Riverfront buildings in focus
This experimental project of Hungarian photographer Nóra Laki highlights impressive downtown buildings of the Danube bank for their distinctive appeal by tearing them out of their original environment. The photographer placed the pictures on a simple gray background, thus encouraging the viewer to focus on details of each edifice. Nóra named her project “Door-to-Door”, referring to the side-by-side coexistence of all these beautiful historic sites.
Past meets present in Budapest
Past intermingles with present on the imaginative works of Magyar photojournalist Márton Neményi, depicting painted figures of famous Hungarian poets, politicians, and musicians from the past, now pictured in everyday situations of our modern world. The result is quite fascinating – characters from classic paintings hang out aboard modern Budapest trams, in parks, in metro stations, or in a shopping mall, along with other everyday locales of the capital.
Historic photos of dogtown Budapest
Roland Bíró’s alternative portrayal of Hungary’s capital shows archive photos of Budapest with dogs as the city’s dominating species, going about everyday life just like humans do, and the result is a funny series of fictional images; some of these photos are even printed on T-shirts and postcards. The delightful series is a continuation of one of Bíró’s previous works portraying birds in similar situations citywide, which was inspired by Roland’s daughter.
Ballerina Project Hungary
Graceful ballerinas elevate the beauty of famous Budapest landmarks as they pose in front of iconic locales, like Heroes’ Square, the Chain Bridge, and amid various parts of metro line 4, among other acclaimed sites. Local photographer Dóra Tünde’s artful series was inspired by the original Ballerina Project from New York City, which aims to promote ballet around the world, but at the same time these fine photos are pure works of art.

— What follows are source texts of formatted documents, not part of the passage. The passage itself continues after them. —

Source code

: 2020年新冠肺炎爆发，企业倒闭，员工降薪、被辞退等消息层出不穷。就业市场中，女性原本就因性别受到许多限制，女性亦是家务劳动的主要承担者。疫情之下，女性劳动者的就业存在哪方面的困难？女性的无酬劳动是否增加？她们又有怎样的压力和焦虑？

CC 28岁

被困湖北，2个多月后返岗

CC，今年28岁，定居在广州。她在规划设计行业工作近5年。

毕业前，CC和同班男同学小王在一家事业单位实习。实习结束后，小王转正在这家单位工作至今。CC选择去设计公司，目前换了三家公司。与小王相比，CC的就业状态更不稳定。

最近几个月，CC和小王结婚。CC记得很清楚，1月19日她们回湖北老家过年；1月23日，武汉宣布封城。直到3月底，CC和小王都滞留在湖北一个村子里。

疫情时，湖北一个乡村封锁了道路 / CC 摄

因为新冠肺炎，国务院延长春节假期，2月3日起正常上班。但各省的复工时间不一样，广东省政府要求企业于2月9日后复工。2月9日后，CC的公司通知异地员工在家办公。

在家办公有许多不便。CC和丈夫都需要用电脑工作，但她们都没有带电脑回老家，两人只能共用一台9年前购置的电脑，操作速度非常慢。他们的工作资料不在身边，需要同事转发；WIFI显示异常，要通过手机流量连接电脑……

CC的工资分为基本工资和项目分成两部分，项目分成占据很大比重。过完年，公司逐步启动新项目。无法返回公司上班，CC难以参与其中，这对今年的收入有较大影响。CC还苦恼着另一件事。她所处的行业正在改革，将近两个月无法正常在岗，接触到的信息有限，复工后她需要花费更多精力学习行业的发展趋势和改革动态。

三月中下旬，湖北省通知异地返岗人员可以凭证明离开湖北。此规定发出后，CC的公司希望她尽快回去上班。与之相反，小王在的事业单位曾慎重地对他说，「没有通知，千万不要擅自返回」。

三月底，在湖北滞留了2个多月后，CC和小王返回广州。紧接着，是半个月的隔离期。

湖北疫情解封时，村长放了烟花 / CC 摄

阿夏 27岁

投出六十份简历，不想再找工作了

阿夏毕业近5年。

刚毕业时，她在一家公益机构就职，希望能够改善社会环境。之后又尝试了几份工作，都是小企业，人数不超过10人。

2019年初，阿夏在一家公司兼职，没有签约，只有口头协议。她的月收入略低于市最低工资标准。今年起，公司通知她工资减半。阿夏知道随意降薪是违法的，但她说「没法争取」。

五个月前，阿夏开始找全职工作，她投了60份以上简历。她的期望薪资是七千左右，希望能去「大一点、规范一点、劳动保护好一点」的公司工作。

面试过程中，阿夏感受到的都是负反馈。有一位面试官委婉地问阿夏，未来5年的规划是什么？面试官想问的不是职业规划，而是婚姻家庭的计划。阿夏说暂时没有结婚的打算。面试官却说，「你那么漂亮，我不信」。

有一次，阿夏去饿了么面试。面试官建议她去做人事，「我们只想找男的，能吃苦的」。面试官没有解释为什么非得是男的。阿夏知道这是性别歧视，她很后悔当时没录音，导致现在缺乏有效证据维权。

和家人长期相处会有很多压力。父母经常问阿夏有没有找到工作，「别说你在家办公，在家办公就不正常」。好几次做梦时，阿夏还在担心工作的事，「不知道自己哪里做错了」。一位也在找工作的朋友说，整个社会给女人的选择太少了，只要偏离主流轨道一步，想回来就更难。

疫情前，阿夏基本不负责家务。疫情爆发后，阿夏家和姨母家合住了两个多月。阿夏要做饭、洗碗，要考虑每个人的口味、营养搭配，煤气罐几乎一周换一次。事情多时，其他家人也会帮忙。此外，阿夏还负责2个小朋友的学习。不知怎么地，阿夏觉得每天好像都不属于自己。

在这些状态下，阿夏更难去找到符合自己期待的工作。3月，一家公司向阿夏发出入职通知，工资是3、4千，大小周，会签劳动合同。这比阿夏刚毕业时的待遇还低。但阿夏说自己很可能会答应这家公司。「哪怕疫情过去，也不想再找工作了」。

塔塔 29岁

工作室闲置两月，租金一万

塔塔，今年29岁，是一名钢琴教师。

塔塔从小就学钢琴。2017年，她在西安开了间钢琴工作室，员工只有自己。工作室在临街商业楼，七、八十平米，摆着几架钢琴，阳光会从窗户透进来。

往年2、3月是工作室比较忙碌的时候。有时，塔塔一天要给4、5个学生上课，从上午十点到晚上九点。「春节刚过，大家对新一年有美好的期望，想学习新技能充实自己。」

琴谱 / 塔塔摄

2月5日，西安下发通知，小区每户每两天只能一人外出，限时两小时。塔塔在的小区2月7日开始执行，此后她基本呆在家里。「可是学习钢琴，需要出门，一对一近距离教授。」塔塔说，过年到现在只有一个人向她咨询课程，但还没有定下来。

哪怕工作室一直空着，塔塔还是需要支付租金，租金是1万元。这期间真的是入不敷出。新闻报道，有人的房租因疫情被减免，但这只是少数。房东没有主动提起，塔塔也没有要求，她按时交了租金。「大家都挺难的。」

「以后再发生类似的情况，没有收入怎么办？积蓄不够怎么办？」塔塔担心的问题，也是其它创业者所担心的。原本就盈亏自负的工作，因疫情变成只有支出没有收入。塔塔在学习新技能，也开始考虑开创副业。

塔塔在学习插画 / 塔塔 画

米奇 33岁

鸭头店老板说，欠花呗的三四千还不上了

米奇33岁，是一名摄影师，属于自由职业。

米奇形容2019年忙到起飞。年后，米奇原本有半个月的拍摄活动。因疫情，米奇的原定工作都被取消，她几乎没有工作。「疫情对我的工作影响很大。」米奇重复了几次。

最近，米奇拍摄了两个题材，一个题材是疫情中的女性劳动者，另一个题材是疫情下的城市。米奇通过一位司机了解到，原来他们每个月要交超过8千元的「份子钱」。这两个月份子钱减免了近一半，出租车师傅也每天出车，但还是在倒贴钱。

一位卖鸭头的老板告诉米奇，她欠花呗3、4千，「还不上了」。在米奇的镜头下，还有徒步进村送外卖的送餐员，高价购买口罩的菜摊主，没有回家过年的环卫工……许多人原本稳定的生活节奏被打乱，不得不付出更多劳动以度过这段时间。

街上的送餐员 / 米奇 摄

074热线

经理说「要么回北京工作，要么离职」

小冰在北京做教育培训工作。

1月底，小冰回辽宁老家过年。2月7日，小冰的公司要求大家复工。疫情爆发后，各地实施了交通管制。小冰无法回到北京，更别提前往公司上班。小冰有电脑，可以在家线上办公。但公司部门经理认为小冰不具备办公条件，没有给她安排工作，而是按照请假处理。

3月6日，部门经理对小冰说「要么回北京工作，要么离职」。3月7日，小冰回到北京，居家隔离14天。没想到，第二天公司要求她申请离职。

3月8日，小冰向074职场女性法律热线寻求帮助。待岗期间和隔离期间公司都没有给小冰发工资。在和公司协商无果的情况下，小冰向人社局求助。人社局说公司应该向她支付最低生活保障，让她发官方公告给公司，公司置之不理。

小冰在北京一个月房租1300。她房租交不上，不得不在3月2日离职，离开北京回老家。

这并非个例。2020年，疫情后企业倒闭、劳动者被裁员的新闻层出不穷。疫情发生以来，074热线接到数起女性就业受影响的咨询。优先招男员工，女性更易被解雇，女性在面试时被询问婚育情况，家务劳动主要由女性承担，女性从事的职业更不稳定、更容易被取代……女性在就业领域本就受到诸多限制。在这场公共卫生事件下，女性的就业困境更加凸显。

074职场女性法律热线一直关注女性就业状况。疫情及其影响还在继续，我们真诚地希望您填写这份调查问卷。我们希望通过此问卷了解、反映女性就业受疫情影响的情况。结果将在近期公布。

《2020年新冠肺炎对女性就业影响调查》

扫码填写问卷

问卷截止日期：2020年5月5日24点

These fascinating font families are the works of creative students at MOME’s graphic design school, who were tasked to draw inspiration from iconic metropolitan buildings and then come up with state-of-the-art typographies that represent a specific edifice. The assignment, called Budapestype, forms part of a broader project that meets at the axis of building design and graphic design. Some of these typographies have been published on Tumblr.